• _Exercise_: Exactly and in full, give the records again.

——

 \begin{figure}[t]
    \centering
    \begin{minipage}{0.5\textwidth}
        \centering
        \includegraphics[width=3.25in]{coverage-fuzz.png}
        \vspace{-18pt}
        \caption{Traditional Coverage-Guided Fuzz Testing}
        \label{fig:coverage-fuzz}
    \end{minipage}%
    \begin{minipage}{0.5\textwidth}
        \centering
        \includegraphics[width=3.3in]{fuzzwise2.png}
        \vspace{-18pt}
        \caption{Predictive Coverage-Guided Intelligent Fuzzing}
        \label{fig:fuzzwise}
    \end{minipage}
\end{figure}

——

• _Final answer_:
 \begin{figure}[t]
    \centering
    \begin{minipage}{0.5\textwidth}
        \centering
        \includegraphics[width=3.25in]{coverage-fuzz.png}
        \vspace{-18pt}
        \caption{Traditional Coverage-Guided Fuzz Testing}
        \label{fig:coverage-fuzz}
    \end{minipage}%
    \begin{minipage}{0.5\textwidth}
        \centering
        \includegraphics[width=3.3in]{fuzzwise2.png}
        \vspace{-18pt}
        \caption{Predictive Coverage-Guided Intelligent Fuzzing}
        \label{fig:fuzzwise}
    \end{minipage}
\end{figure}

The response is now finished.